The transition from the use of microelectromechanical systems (MEMS) to that of nanoelectromechanical systems (NEMS) poses many problems, notably that many of the methods employed to engineer properties such as transduction and strain response into MEMS begin to fail when carried into the nanoscale.1,2 One of the greatest challenges faced with implementing NEMS in consumer technology is generating the ability to exert dynamic control over the motion and deformation of nano-structures. Piezoelectric materials are already featured prominently as strain sensors for vibration detectors, electromechanical transducers, and probes for atomic force microscopes to achieve this kind of control.1,3 However, no promising analogue among known materials exists to afford this at the nanoscale.

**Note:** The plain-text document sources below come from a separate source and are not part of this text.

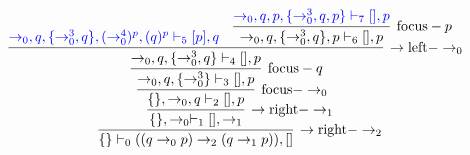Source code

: \documentclass[landscape]{article}
\begin{document}
$$
\infer[\to\mbox{right}-\to_{2}]
{{{\{\} \vdash_{0} ((q \to_{0}p) \to_{2}(q \to_{1}p)),[]}}}
{
\infer[\to\mbox{right}-\to_{1}]
{{{\{\}, \to_{0} \vdash_{1} [], \to_{1}}}}
{
\infer[\mbox{focus}-\to_{0}]
{{{\{\}, \to_{0},q \vdash_{2} [],p}}}
{
\infer[\mbox{focus}-q]
{{{ \to_{0},q,\{ \to_{0}^{3}\} \vdash_{3} [],p}}}
{
\infer[\to\mbox{left}-\to_{0}]
{{{ \to_{0},q,\{ \to_{0}^{3},q\} \vdash_{4} [],p}}}
{
{\color{blue}{{{ \to_{0},q,\{ \to_{0}^{3},q\},( \to_{0}^{4})^{p},(q)^{p} \vdash_{5} [p],q}}}} & \infer[\mbox{focus}-p]
{{{ \to_{0},q,\{ \to_{0}^{3},q\},p \vdash_{6} [],p}}}
{
{\color{blue}{{{ \to_{0},q,p,\{ \to_{0}^{3},q,p\} \vdash_{7} [],p}}}}
}
}
}
}
}
}
$$
\end{document}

Piezoelectricity is a remarkable property of some materials in which mechanical deformation results in the production of an electric field.4 The reverse piezoelectric effect is also true, and exposure to an electric field will cause a change in the dimensions of the piezoelectric material. In the modeling of the piezoelectric behavior of a material, d31 and e31 are among several of the coefficients used. The d31 coefficient relate in-plane strain to the electric field and the electrical polarization perpendicular to the plane, while e31 describes the magnitude of the piezoelectric effect displayed in the material for a small deformation or applied electric field.5,6

The ability to produce piezoelectric nanomaterials efficient at creating desired functionalities in a nano-device is an attractive prospect. To this end, it is thought possible to make nano-scale materials piezoelectric, even if they do not intrinsically possess this quality, by introducing nanoscale inhomogeneities into the material. In such systems, provided that they are non-centrosymmetric (i.e. they lack inversion symmetry), even uniform stress would induce polarization of the material which would indicate piezoelectric behaviour.2

Theoretical demonstrations have calculated that by inducing strain in piezoelectric materials it is possible to bring about a reversal in the magnetic fields of other materials.7 This effect is studied in a new field known as straintronics. In applications such as computation and signal processing, ambient energy alone is enough to generate this level of strain, resulting in devices requiring ultralow energy inputs to function as well as a minimization of energy dissipation. This effect has been computationally displayed in lead-zirconate-titanate (PZT) nanomagnets shown to have extraordinarily low energy dependence.8 The novelty of nanoscale films with these properties would allow for versatile and energy efficient control of nanodevices. Specific control over the dimensionality of thin films allows for precise control of the magnitude of their resultant properties. This is well understood for many materials through the transition from their bulk to their nanoscale analogs.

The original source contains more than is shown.